Я не стал упоминать о том, что видел. Вместо этого закурил новую сигарету.

— Ну вот. Утром перезвонила этому парню из Думы. Он, похоже, задергался. Потом взял себя в руки. Сказал: немедленно иди в отдел внутренней безопасности и все расскажи. Мы этих ментов прижмем. Я и пошла, дура... Дай сигарету.

— На. — Я вытряс из пачки сигарету, дал ей прикурить. — И что дальше?

— Ну что... Пришла, написала заявление. Говорил со мной какой-то капитан. Вроде неплохой мужик. Только заикался.

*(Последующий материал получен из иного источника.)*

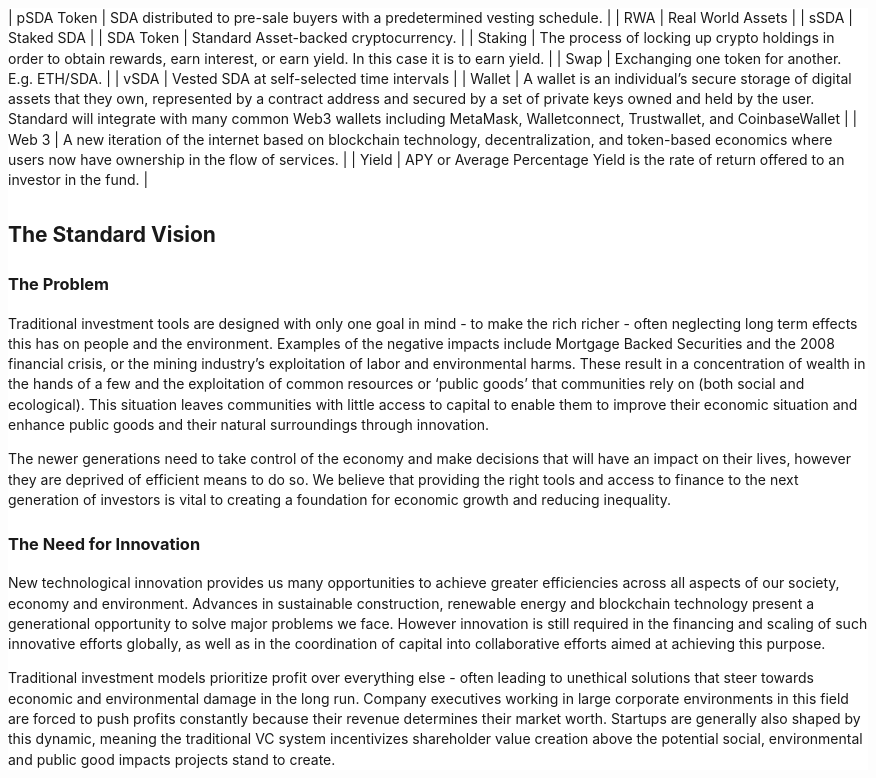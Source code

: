 | pSDA Token                     | SDA distributed to pre-sale buyers with a predetermined vesting schedule.                                                                                                                                                                                                                                |
| RWA                            | Real World Assets                                                                                                                                                                                                                                                                                        |
| sSDA                           | Staked SDA                                                                                                                                                                                                                                                                                               |
| SDA Token                      | Standard Asset-backed cryptocurrency.                                                                                                                                                                                                                                                                    |
| Staking                        | The process of locking up crypto holdings in order to obtain rewards, earn interest, or earn yield. In this case it is to earn yield.                                                                                                                                                                    |
| Swap                           | Exchanging one token for another. E.g. ETH/SDA.                                                                                                                                                                                                                                                          |
| vSDA                           | Vested SDA at self-selected time intervals                                                                                                                                                                                                                                                               |
| Wallet                         | A wallet is an individual’s secure storage of digital assets that they own, represented by a contract address and secured by a set of private keys owned and held by the user. Standard will integrate with many common Web3 wallets including MetaMask, Walletconnect, Trustwallet, and CoinbaseWallet  |
| Web 3                          | A new iteration of the internet based on blockchain technology, decentralization, and token-based economics where users now have ownership in the flow of services.                                                                                                                                      |
| Yield                          | APY or Average Percentage Yield is the rate of return offered to an investor in the fund.                                                                                                                                                                                                                |

### &#x20;<a href="#_zi0ti4918agj" id="_zi0ti4918agj"></a>

## **The Standard Vision** <a href="#_tdzc5mkfmlo6" id="_tdzc5mkfmlo6"></a>

### **The Problem** <a href="#_9f1lvxbmxet" id="_9f1lvxbmxet"></a>

Traditional investment tools are designed with only one goal in mind - to make the rich richer - often neglecting long term effects this has on people and the environment. Examples of the negative impacts include Mortgage Backed Securities and the 2008 financial crisis, or the mining industry’s exploitation of labor and environmental harms. These result in a concentration of wealth in the hands of a few and the exploitation of common resources or ‘public goods’ that communities rely on (both social and ecological). This situation leaves communities with little access to capital to enable them to improve their economic situation and enhance public goods and their natural surroundings through innovation.

The newer generations need to take control of the economy and make decisions that will have an impact on their lives, however they are deprived of efficient means to do so. We believe that providing the right tools and access to finance to the next generation of investors is vital to creating a foundation for economic growth and reducing inequality.

### **The Need for Innovation** <a href="#_mjnt2p6tehrl" id="_mjnt2p6tehrl"></a>

New technological innovation provides us many opportunities to achieve greater efficiencies across all aspects of our society, economy and environment. Advances in sustainable construction, renewable energy and blockchain technology present a generational opportunity to solve major problems we face. However innovation is still required in the financing and scaling of such innovative efforts globally, as well as in the coordination of capital into collaborative efforts aimed at achieving this purpose.

Traditional investment models prioritize profit over everything else - often leading to unethical solutions that steer towards economic and environmental damage in the long run. Company executives working in large corporate environments in this field are forced to push profits constantly because their revenue determines their market worth. Startups are generally also shaped by this dynamic, meaning the traditional VC system incentivizes shareholder value creation above the potential social, environmental and public good impacts projects stand to create.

Я закашлялся — дым встал в горле комом.

— Капитан сказал — разберемся. У нас на этих ребят уже кое-что есть. Но теперь они совсем, судя по всему, оборзели.

— Разобрался?

— Не знаю... Вечером за мной пришли: собирайся, барышня, тебе светит статья о содержании притона. Это было год назад. А на днях меня вызвали из камеры — для свидания с каким-то деятелем из прокуратуры. Он сказал: выметайся, претензий к тебе у нас нет. И даже не извинился, сволочь такая.

Я встал, подошел к окну, выглянул во двор, раздумывая над тем, сказать ей или не сказать. Решил сказать.

Вернулся на кровать, лег на спину. Все слишком просто и складно, говорил себе я, глядя в потолок. И это тот случай, когда простота начинает противоречить здравому смыслу. Прокурорские ребята — что свора поджарых легавых. Они без команды не понесутся за кем-то в чисто поле. Нет, моя милая, вцепившись в тебя, они хватку не ослабят — ни при каких условиях, если, правда, не раздастся властный окрик хозяина.

— Тебе нужно нырнуть на глубину. Переждать там, пока не улягутся круги на воде.

— Ещё чего! — фыркнула она. — Сначала я их хорошенько поимею. Всех, от мала до, велика.

— Да? — с сомнением в голосе спросил я. — И как?

—В какой позе, хочешь знать? — усмехнулась она. — В самой эффектной. Они все у меня встанут раком. Завтра я встречаюсь с толковой девочкой из "Московского комсомольца". Поверь, я хорошо знаю, как устроен этот бизнес — вплоть до финансовых схем: кто кому платит и сколько... — Она пихнула меня локтем в бок: — Эй, ты спишь?

Нет. Меня все больше занимал тот плотно заштрихованный силуэт, что я набросал на салфетке.